Source material
--*--
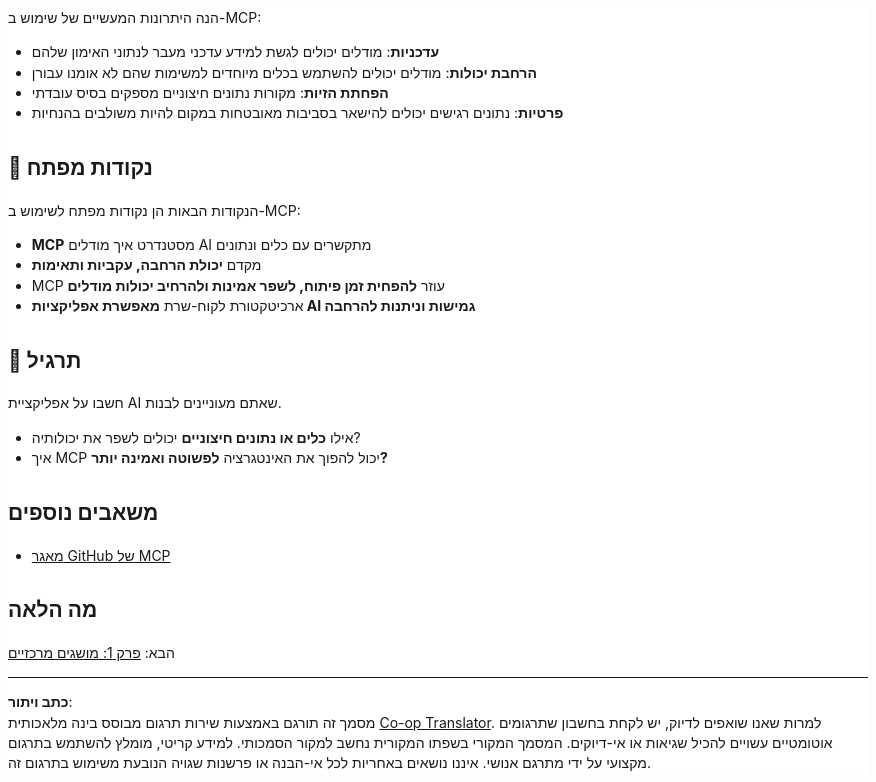 הנה היתרונות המעשיים של שימוש ב-MCP:

- **עדכניות**: מודלים יכולים לגשת למידע עדכני מעבר לנתוני האימון שלהם
- **הרחבת יכולות**: מודלים יכולים להשתמש בכלים מיוחדים למשימות שהם לא אומנו עבורן
- **הפחתת הזיות**: מקורות נתונים חיצוניים מספקים בסיס עובדתי
- **פרטיות**: נתונים רגישים יכולים להישאר בסביבות מאובטחות במקום להיות משולבים בהנחיות

## 📌 נקודות מפתח

הנקודות הבאות הן נקודות מפתח לשימוש ב-MCP:

- **MCP** מסטנדרט איך מודלים AI מתקשרים עם כלים ונתונים
- מקדם **יכולת הרחבה, עקביות ותאימות**
- MCP עוזר **להפחית זמן פיתוח, לשפר אמינות ולהרחיב יכולות מודלים**
- ארכיטקטורת לקוח-שרת **מאפשרת אפליקציות AI גמישות וניתנות להרחבה**

## 🧠 תרגיל

חשבו על אפליקציית AI שאתם מעוניינים לבנות.

- אילו **כלים או נתונים חיצוניים** יכולים לשפר את יכולותיה?
- איך MCP יכול להפוך את האינטגרציה **לפשוטה ואמינה יותר?**

## משאבים נוספים

- [מאגר GitHub של MCP](https://github.com/modelcontextprotocol)


## מה הלאה

הבא: [פרק 1: מושגים מרכזיים](../01-CoreConcepts/README.md)

---

**כתב ויתור**:  
מסמך זה תורגם באמצעות שירות תרגום מבוסס בינה מלאכותית [Co-op Translator](https://github.com/Azure/co-op-translator). למרות שאנו שואפים לדיוק, יש לקחת בחשבון שתרגומים אוטומטיים עשויים להכיל שגיאות או אי-דיוקים. המסמך המקורי בשפתו המקורית נחשב למקור הסמכותי. למידע קריטי, מומלץ להשתמש בתרגום מקצועי על ידי מתרגם אנושי. איננו נושאים באחריות לכל אי-הבנה או פרשנות שגויה הנובעת משימוש בתרגום זה.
--*--
Report back every line of the entries in which "יכולים" occurs.

- **עדכניות**: מודלים יכולים לגשת למידע עדכני מעבר לנתוני האימון שלהם
- **הרחבת יכולות**: מודלים יכולים להשתמש בכלים מיוחדים למשימות שהם לא אומנו עבורן
- **פרטיות**: נתונים רגישים יכולים להישאר בסביבות מאובטחות במקום להיות משולבים בהנחיות
- אילו **כלים או נתונים חיצוניים** יכולים לשפר את יכולותיה?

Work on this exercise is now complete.